Source texts of formatted documents
————————
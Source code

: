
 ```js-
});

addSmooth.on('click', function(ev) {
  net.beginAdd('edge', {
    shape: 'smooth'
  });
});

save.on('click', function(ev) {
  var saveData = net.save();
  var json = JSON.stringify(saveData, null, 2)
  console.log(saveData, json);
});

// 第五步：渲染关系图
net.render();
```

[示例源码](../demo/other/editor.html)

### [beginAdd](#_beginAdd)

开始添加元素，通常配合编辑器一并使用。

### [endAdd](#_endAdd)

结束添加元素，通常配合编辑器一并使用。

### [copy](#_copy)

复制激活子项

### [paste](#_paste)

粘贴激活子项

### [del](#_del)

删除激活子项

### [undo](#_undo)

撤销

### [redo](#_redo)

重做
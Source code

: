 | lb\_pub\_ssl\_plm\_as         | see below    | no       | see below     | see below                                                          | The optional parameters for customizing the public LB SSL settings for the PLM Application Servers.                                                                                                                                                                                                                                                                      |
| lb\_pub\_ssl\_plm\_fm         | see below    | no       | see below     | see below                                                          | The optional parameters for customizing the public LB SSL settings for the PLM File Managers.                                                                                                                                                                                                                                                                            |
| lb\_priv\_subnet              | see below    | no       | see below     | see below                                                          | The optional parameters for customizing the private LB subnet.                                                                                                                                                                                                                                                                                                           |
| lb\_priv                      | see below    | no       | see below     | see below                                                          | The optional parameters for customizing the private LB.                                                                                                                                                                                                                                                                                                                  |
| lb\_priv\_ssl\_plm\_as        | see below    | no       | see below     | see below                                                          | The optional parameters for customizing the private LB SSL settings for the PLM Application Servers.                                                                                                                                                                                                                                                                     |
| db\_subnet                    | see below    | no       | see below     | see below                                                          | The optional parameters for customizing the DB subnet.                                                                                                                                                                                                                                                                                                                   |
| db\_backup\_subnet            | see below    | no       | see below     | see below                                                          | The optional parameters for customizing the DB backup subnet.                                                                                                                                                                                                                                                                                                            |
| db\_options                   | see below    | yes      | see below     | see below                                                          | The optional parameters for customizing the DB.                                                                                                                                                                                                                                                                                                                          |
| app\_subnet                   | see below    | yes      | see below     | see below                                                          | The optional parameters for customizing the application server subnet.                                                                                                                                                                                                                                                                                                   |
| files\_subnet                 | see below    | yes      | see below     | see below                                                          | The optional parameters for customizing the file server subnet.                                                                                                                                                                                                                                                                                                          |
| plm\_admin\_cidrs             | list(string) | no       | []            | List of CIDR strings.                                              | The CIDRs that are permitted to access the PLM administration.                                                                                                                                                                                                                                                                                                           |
————————
**EXERCISE REQUIREMENTS:**
Could you filter the entries above for lines holding the string "click" and copy them?

**RESPONSE BOX:**
addSmooth.on('click', function(ev) {
save.on('click', function(ev) {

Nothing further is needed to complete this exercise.